▶ **EXERCISE PROMPT**: Gather all lines from the material that contain "might".

▶ **TASK MATERIAL**:
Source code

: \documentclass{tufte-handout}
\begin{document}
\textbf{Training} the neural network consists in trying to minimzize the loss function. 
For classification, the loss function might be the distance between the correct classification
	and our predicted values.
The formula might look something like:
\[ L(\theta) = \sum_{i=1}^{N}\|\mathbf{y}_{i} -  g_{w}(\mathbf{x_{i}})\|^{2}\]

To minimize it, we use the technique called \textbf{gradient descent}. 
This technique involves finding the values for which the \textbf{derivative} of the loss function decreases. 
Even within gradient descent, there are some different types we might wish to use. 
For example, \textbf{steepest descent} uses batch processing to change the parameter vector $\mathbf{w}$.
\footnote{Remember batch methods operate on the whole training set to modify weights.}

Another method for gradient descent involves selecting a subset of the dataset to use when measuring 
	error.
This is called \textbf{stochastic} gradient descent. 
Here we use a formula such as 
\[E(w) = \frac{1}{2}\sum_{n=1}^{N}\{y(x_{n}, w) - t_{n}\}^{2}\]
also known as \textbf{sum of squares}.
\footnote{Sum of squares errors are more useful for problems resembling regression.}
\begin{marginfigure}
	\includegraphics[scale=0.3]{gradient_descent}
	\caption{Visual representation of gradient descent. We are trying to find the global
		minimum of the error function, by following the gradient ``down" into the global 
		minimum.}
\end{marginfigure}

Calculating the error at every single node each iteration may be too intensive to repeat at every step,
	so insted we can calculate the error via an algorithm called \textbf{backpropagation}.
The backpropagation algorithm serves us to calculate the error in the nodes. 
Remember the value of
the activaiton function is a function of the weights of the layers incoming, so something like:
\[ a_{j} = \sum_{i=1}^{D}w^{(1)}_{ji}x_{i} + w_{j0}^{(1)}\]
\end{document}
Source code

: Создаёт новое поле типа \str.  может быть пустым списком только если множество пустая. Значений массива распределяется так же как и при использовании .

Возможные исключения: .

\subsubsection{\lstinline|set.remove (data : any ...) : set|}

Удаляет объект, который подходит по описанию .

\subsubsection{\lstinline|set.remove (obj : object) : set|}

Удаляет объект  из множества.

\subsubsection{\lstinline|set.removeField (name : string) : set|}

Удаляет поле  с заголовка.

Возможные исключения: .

▶ **TASK RESULT**:
For classification, the loss function might be the distance between the correct classification
The formula might look something like:
Even within gradient descent, there are some different types we might wish to use. 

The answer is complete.